A Pulitzer Prize-winning historian, during a talk sponsored by the Littlefield Lecture Series in the Department of History on Monday, said many historical facts about the Underground Railroad have been obscured by popular legend. 

Eric Foner, Columbia University history professor, said the Underground Railroad was not a single secret entity but rather a coordination of quasi-public efforts by abolitionists. Foner, who has written books on the history of emancipation and served as president of several national historical associations, discussed his upcoming book, “Rethinking the Underground Railroad,” during the first of two presentations he is giving on southern history this week at the Blanton Auditorium. 
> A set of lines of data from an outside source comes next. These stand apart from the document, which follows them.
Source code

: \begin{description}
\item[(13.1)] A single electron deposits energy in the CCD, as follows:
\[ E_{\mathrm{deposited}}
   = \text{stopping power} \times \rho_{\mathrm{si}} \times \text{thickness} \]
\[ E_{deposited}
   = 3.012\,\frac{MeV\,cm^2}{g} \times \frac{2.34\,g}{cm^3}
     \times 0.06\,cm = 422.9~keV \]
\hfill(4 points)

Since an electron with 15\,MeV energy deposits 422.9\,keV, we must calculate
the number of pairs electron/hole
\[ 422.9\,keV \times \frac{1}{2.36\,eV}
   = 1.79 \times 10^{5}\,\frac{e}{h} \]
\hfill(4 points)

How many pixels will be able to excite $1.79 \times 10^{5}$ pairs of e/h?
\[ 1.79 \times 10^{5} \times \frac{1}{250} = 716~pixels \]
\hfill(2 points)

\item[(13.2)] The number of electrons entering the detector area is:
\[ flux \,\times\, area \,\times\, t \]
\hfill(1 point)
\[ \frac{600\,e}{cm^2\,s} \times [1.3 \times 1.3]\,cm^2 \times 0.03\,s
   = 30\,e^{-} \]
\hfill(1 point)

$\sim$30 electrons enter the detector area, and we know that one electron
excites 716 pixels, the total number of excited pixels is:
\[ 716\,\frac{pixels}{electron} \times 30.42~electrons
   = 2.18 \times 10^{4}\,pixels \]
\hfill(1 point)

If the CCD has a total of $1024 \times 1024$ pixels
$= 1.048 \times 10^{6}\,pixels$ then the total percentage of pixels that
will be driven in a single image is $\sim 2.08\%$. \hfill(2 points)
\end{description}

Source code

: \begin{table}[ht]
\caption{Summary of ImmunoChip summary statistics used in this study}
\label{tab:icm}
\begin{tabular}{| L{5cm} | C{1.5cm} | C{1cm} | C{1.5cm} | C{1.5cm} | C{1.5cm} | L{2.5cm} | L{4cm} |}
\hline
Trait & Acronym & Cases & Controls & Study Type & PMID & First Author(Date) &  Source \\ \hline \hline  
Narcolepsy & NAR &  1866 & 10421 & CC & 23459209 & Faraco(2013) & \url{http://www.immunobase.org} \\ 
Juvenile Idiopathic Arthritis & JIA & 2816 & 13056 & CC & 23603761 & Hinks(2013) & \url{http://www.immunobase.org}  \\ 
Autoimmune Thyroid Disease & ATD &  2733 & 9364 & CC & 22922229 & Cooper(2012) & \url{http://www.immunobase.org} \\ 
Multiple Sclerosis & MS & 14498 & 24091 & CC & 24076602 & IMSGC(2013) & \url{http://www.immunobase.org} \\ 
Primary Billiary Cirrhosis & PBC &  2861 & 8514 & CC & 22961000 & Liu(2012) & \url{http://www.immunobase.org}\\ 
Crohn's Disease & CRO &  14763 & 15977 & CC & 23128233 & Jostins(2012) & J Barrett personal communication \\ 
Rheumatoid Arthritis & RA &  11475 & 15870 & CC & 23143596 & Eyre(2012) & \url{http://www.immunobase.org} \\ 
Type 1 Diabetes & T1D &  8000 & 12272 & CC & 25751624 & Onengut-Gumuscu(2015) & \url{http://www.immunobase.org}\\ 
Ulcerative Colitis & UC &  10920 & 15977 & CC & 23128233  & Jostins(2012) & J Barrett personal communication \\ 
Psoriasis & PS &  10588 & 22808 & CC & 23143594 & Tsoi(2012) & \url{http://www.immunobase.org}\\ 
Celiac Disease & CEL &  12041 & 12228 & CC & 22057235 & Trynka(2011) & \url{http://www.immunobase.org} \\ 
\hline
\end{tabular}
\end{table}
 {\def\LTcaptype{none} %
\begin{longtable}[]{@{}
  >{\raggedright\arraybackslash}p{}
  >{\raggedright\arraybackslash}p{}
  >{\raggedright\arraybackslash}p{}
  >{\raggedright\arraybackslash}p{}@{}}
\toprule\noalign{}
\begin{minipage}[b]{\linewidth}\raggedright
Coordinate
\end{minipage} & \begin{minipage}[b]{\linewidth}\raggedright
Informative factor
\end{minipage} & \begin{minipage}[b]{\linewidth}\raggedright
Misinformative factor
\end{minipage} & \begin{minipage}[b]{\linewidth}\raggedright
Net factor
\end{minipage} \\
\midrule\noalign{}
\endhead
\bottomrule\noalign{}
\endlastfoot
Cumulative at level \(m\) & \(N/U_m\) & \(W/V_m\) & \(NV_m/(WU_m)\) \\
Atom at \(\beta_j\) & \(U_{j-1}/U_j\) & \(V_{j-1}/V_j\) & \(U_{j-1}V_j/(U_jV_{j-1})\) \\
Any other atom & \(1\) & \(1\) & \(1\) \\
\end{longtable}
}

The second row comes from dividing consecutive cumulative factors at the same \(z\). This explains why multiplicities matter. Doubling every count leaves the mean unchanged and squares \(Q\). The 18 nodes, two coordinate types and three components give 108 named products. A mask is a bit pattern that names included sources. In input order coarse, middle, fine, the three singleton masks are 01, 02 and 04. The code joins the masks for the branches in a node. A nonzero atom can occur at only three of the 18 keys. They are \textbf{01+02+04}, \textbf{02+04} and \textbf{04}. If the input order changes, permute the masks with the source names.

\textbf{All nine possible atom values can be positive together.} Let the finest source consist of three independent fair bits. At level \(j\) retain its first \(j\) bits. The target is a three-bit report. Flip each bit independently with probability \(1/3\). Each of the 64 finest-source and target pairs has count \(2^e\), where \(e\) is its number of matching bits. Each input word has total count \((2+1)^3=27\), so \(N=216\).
“Even people who know very little of American history have heard of the Underground Railroad,” Foner said. “At a time of renewed national attention to the history of slavery and the Civil War — subjects that remain in many ways contentious — the Underground Railroad represents a moment of our history when black and white Americans worked together in a just cause.”


Jacqueline Jones, history department chair and professor, said Foner is the preeminent historian of the Civil War–Reconstruction era.  

“Dr. Foner is unusual in that he is a scholar who has reached a broad and appreciative audience for his work, and, as scholars, citizens and lovers of history, all of us are the better for it,” Jones said. 

Foner said his book will focus on the Underground Railroad primarily in New York City, through which he said some of the most famous fugitives in history passed. Among them was Henry Brown, who famously shipped himself in a packing crate from the South to the Philadelphia anti-slavery office.     

“Since, by definition, the Underground Railroad spreads beyond one locality, I also discuss what I call the metropolitan corridor: a set of networks stretching from Virginia through Washington, D.C., Maryland, southern Pennsylvania and to New York City,” Foner said.

Foner said he is interested in the political significance of slaves running away. 

“The fugitive slave issue was central in bringing on the Civil War and too many accounts of the causes of the Civil War ignore slave resistance, as exemplified here, as a contributing factor to the conflict,” Foner said. 

Moriah Walter, a master’s candidate in history at UTSA, said she agreed with Foner that the Underground Railroad was important to talk about as a moment when whites and blacks worked together. 

“It hasn’t received the amount of academic attention that it should,” Walter said. “So, the fact that he’s devoting attention to it I think should let us know that it is important.”

Foner will give his second lecture, “Journeys to Freedom,” on Tuesday from 4-6 p.m. His book is due for release in January.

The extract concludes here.